Where did I go wrong? The musings of a frustrated author…

So I’ve been beating my head against a brick wall over my latest work-in-progress since November. I started it for NANOWRIMO (National Novel Writing Month) got to the 42,000 word mark and realized I couldn’t make it any further. I kid you not, I could have written 8,000 more words of crap and finished the 50,000 word novel but I realized what I was writing would never be publishable. Ever.

So I started over.

It takes a lot to throw out almost 40,000 words of hard work, even if you know it’s crap. I did it. I started a rewrite. I made it almost to 50,000 words and hit the same roadblock. This time I threw out about half of it. Started again. A few days ago, I thought I’d figured out where it went wrong, cut out some of the scenes, rewrote some. It’s better now, and I think I can keep plugging along, but damn. It’s hard. I’m starting to wonder if I’m beating my head against a brick wall for no reason. My editor at Carina Press says I’ll have her line edits in a few days. Maybe I should just wait, get myself into editing mode. Maybe I should work on the second edition of WEEDS AND FLOWERS.

I decided to pull out a novel I finished a few months ago. I love this novel. I tentatively titled it DUCKS IN A ROW, and it’s about twin sisters, Cady and Cam, who are experiencing completely different problems in their lives but find the answers to them together. I read it. It’s got some problems and it needs a little TLC, but to be honest, I couldn’t actually believe that story came out of me after all the problems I’ve had with my current work-in-progress. It’s one of those stories where I’m pretty sure those characters actually came to life and told me their story.

Like my other novels, I feel like this one has magic in it.

So what to do? Put away my current w-i-p and all the blood, sweat and tears I’ve put in it? Start a new story? Get this old story ready to go and put it out there to be accepted or rejected as the publishing world sees fit? I think I’ve made up my mind. I’m happiest when I’m writing, but I’ve been through this before, too. Sometimes you just have to accept that the story you want to tell isn’t going to work no matter how much life you try to breathe into it. I’m hoping this one is just comatose and might wake up one day.

Excerpt from DUCKS IN A ROW:

“We’re not having an affair.” Cady glanced over her shoulder, keeping her voice low as her sister cleared the table.

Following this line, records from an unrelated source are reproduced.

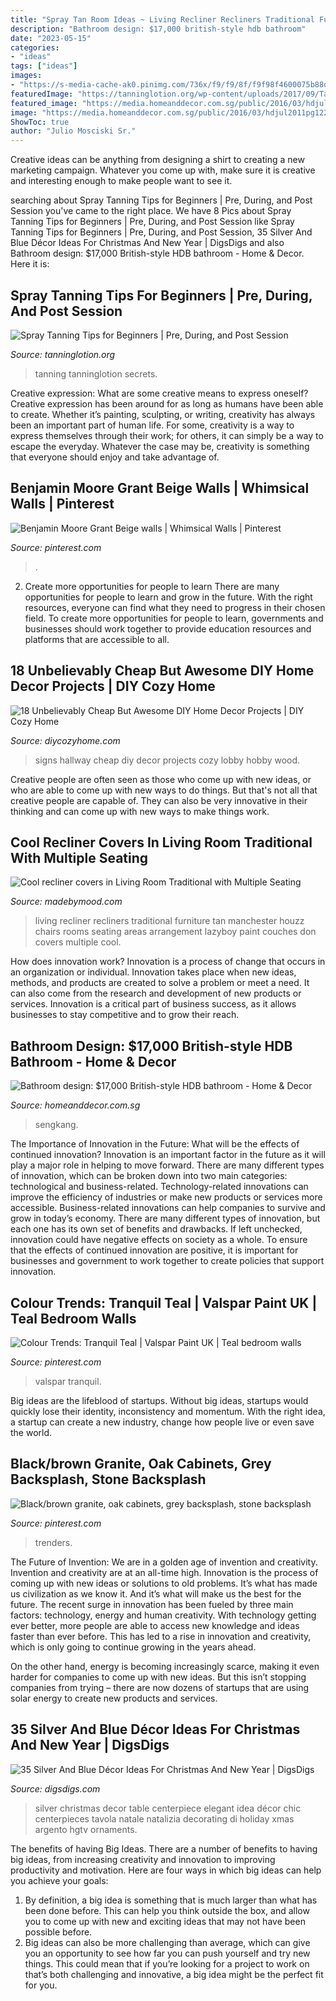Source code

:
 ```yaml
---
title: "Spray Tan Room Ideas ~ Living Recliner Recliners Traditional Furniture Tan Manchester Houzz Chairs Rooms Seating Areas Arrangement Lazyboy Paint Couches Don Covers Multiple Cool"
description: "Bathroom design: $17,000 british-style hdb bathroom"
date: "2023-05-15"
categories:
- "ideas"
tags: ["ideas"]
images:
- "https://s-media-cache-ak0.pinimg.com/736x/f9/f9/8f/f9f98f4600075b88dd2ef37fc17d6a36.jpg"
featuredImage: "https://tanninglotion.org/wp-content/uploads/2017/09/Tanning-Lotion-Spray-Tanning-101-Tips-infographic-small.jpg"
featured_image: "https://media.homeanddecor.com.sg/public/2016/03/hdjul2011pg122.jpg"
image: "https://media.homeanddecor.com.sg/public/2016/03/hdjul2011pg122.jpg"
ShowToc: true
author: "Julio Mosciski Sr."
---
```



Creative ideas can be anything from designing a shirt to creating a new marketing campaign. Whatever you come up with, make sure it is creative and interesting enough to make people want to see it.

	

		
searching about Spray Tanning Tips for Beginners | Pre, During, and Post Session you've came to the right place. We have 8 Pics about Spray Tanning Tips for Beginners | Pre, During, and Post Session like Spray Tanning Tips for Beginners | Pre, During, and Post Session, 35 Silver And Blue Décor Ideas For Christmas And New Year | DigsDigs and also Bathroom design: $17,000 British-style HDB bathroom - Home &amp; Decor. Here it is:
		
    
## Spray Tanning Tips For Beginners | Pre, During, And Post Session

<img loading=lazy src="https://tanninglotion.org/wp-content/uploads/2017/09/Tanning-Lotion-Spray-Tanning-101-Tips-infographic-small.jpg" onerror="this.onerror=null;this.src='https://tse3.mm.bing.net/th?id=OIP.hoe2hEafx_FrCikJuV3yvAHaK7&amp;pid=15.1';" alt="Spray Tanning Tips for Beginners | Pre, During, and Post Session">

_Source: tanninglotion.org_

>tanning tanninglotion secrets. 

	

Creative expression: What are some creative means to express oneself?
Creative expression has been around for as long as humans have been able to create. Whether it’s painting, sculpting, or writing, creativity has always been an important part of human life. For some, creativity is a way to express themselves through their work; for others, it can simply be a way to escape the everyday. Whatever the case may be, creativity is something that everyone should enjoy and take advantage of.

    
## Benjamin Moore Grant Beige Walls | Whimsical Walls | Pinterest

<img loading=lazy src="https://s-media-cache-ak0.pinimg.com/736x/f9/f9/8f/f9f98f4600075b88dd2ef37fc17d6a36.jpg" onerror="this.onerror=null;this.src='https://tse4.mm.bing.net/th?id=OIP.NeMeDkHJ5pzEQOYtdEaDpwAAAA&amp;pid=15.1';" alt="Benjamin Moore Grant Beige walls | Whimsical Walls | Pinterest">

_Source: pinterest.com_

>. 

	

2) Create more opportunities for people to learn
There are many opportunities for people to learn and grow in the future. With the right resources, everyone can find what they need to progress in their chosen field. To create more opportunities for people to learn, governments and businesses should work together to provide education resources and platforms that are accessible to all.

    
## 18 Unbelievably Cheap But Awesome DIY Home Decor Projects | DIY Cozy Home

<img loading=lazy src="http://diycozyhome.com/wp-content/uploads/2016/06/hallway-signs.jpg" onerror="this.onerror=null;this.src='https://tse3.mm.bing.net/th?id=OIP.WK8xketsEFEGkRZhZe0H6gHaLH&amp;pid=15.1';" alt="18 Unbelievably Cheap But Awesome DIY Home Decor Projects | DIY Cozy Home">

_Source: diycozyhome.com_

>signs hallway cheap diy decor projects cozy lobby hobby wood. 

	

Creative people are often seen as those who come up with new ideas, or who are able to come up with new ways to do things. But that's not all that creative people are capable of. They can also be very innovative in their thinking and can come up with new ways to make things work.

    
## Cool Recliner Covers In Living Room Traditional With Multiple Seating

<img loading=lazy src="https://madebymood.com/wp-content/uploads/2015/07/Cool-recliner-covers-in-Living-Room-Traditional-with-Multiple-Seating-Areas-next-to-Manchester-Tan-Paint-alongside-Lazyboy-Recliner-Furniture-Arrangement-andManchester-Tan-.jpg" onerror="this.onerror=null;this.src='https://tse2.mm.bing.net/th?id=OIP.gaVgsikBksTB4lGl0-B3iAHaJ4&amp;pid=15.1';" alt="Cool recliner covers in Living Room Traditional with Multiple Seating">

_Source: madebymood.com_

>living recliner recliners traditional furniture tan manchester houzz chairs rooms seating areas arrangement lazyboy paint couches don covers multiple cool. 

	

How does innovation work?
Innovation is a process of change that occurs in an organization or individual. Innovation takes place when new ideas, methods, and products are created to solve a problem or meet a need. It can also come from the research and development of new products or services. Innovation is a critical part of business success, as it allows businesses to stay competitive and to grow their reach.

    
## Bathroom Design: $17,000 British-style HDB Bathroom - Home &amp; Decor

<img loading=lazy src="https://media.homeanddecor.com.sg/public/2016/03/hdjul2011pg122.jpg" onerror="this.onerror=null;this.src='https://tse1.mm.bing.net/th?id=OIP.GhZ9u6i-ft8LDT1OKA_GOgHaLi&amp;pid=15.1';" alt="Bathroom design: $17,000 British-style HDB bathroom - Home &amp; Decor">

_Source: homeanddecor.com.sg_

>sengkang. 

	

The Importance of Innovation in the Future: What will be the effects of continued innovation?
Innovation is an important factor in the future as it will play a major role in helping to move forward. There are many different types of innovation, which can be broken down into two main categories: technological and business-related. Technology-related innovations can improve the efficiency of industries or make new products or services more accessible. Business-related innovations can help companies to survive and grow in today’s economy. There are many different types of innovation, but each one has its own set of benefits and drawbacks. If left unchecked, innovation could have negative effects on society as a whole. To ensure that the effects of continued innovation are positive, it is important for businesses and government to work together to create policies that support innovation.

    
## Colour Trends: Tranquil Teal | Valspar Paint UK | Teal Bedroom Walls

<img loading=lazy src="https://i.pinimg.com/736x/21/bd/bd/21bdbd5865762ba3acc7d93be1dbb931.jpg" onerror="this.onerror=null;this.src='https://tse4.mm.bing.net/th?id=OIP.T5P4ZzgeT_OHL2wkKgWXewHaE7&amp;pid=15.1';" alt="Colour Trends: Tranquil Teal | Valspar Paint UK | Teal bedroom walls">

_Source: pinterest.com_

>valspar tranquil. 

	

Big ideas are the lifeblood of startups. Without big ideas, startups would quickly lose their identity, inconsistency and momentum. With the right idea, a startup can create a new industry, change how people live or even save the world.

    
## Black/brown Granite, Oak Cabinets, Grey Backsplash, Stone Backsplash

<img loading=lazy src="https://i.pinimg.com/736x/de/3a/c8/de3ac8fd6584a34f023ed9e39814d5a0.jpg" onerror="this.onerror=null;this.src='https://tse2.mm.bing.net/th?id=OIP.gb6-DOOJivdkf_RbG9szEgHaJ3&amp;pid=15.1';" alt="Black/brown granite, oak cabinets, grey backsplash, stone backsplash">

_Source: pinterest.com_

>trenders. 

	

The Future of Invention: We are in a golden age of invention and creativity.
Invention and creativity are at an all-time high. Innovation is the process of coming up with new ideas or solutions to old problems. It’s what has made us civilization as we know it. And it’s what will make us the best for the future.
The recent surge in innovation has been fueled by three main factors: technology, energy and human creativity. With technology getting ever better, more people are able to access new knowledge and ideas faster than ever before. This has led to a rise in innovation and creativity, which is only going to continue growing in the years ahead.

On the other hand, energy is becoming increasingly scarce, making it even harder for companies to come up with new ideas. But this isn’t stopping companies from trying – there are now dozens of startups that are using solar energy to create new products and services.

    
## 35 Silver And Blue Décor Ideas For Christmas And New Year | DigsDigs

<img loading=lazy src="http://www.digsdigs.com/photos/charming-silver-and-blue-christmas-decor-ideas-1.jpg" onerror="this.onerror=null;this.src='https://tse2.mm.bing.net/th?id=OIP.op5eH3hYo3oP0ROw6wOSowHaJ3&amp;pid=15.1';" alt="35 Silver And Blue Décor Ideas For Christmas And New Year | DigsDigs">

_Source: digsdigs.com_

>silver christmas decor table centerpiece elegant idea décor chic centerpieces tavola natale natalizia decorating di holiday xmas argento hgtv ornaments. 

	

The benefits of having Big Ideas.
There are a number of benefits to having big ideas, from increasing creativity and innovation to improving productivity and motivation. Here are four ways in which big ideas can help you achieve your goals: 
1. By definition, a big idea is something that is much larger than what has been done before. This can help you think outside the box, and allow you to come up with new and exciting ideas that may not have been possible before. 
2. Big ideas can also be more challenging than average, which can give you an opportunity to see how far you can push yourself and try new things. This could mean that if you’re looking for a project to work on that’s both challenging and innovative, a big idea might be the perfect fit for you.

“What would you call it?” When Cady didn’t answer, Cam set the plates she’d brought into the kitchen aside and faced her. “Did you kiss him?”

“It wasn’t like that.” Cady bit her lip. “I mean, yes, but—”

“But nothing.” Cam shook her head, turning on the water in the sink to rinse the dishes before handing them to Cady to put in the dishwasher. “Kissing’s more intimate than sex, if it’s done right. Did he do it right?”

Cady couldn’t help a little smile at the memory, and that was evidently all her sister needed. She shook her head. “See? You know what I mean then. Cady, you’re going to regret this.”

“I know.” Cady faced her sister and turned off the water Cam had absently left running. She glanced at the stairs her daughter had gone up a few moments before and the closed study door. She could hear Neil’s voice on the other side. Either he’d gotten the call he was waiting for or he’d grown too impatient to wait any longer. She sighed and looked back at Cam. “I already do. Not just for me or my family, either. For Will. He should have a family, somebody he could love.”

“So why the hell are you doing this?” Cam grabbed her sister’s arms and shook her. “Why are you taking this chance with your life and his?”

“I love him.” The words felt right in her mouth, even while she knew how wrong it was to say them.

Cam stared at her, then sank into a seat at the kitchen table. She stared at nothing while Cady finished the dishes and made two cups of coffee. When Cady sat across from her, Cam accepted the coffee automatically.

“Are you okay?” Cady peered at her sister anxiously. Cam looked so pale in the dim light.

“I just can’t believe this is happening.” Cam shook her head. “You’re really in love with him?”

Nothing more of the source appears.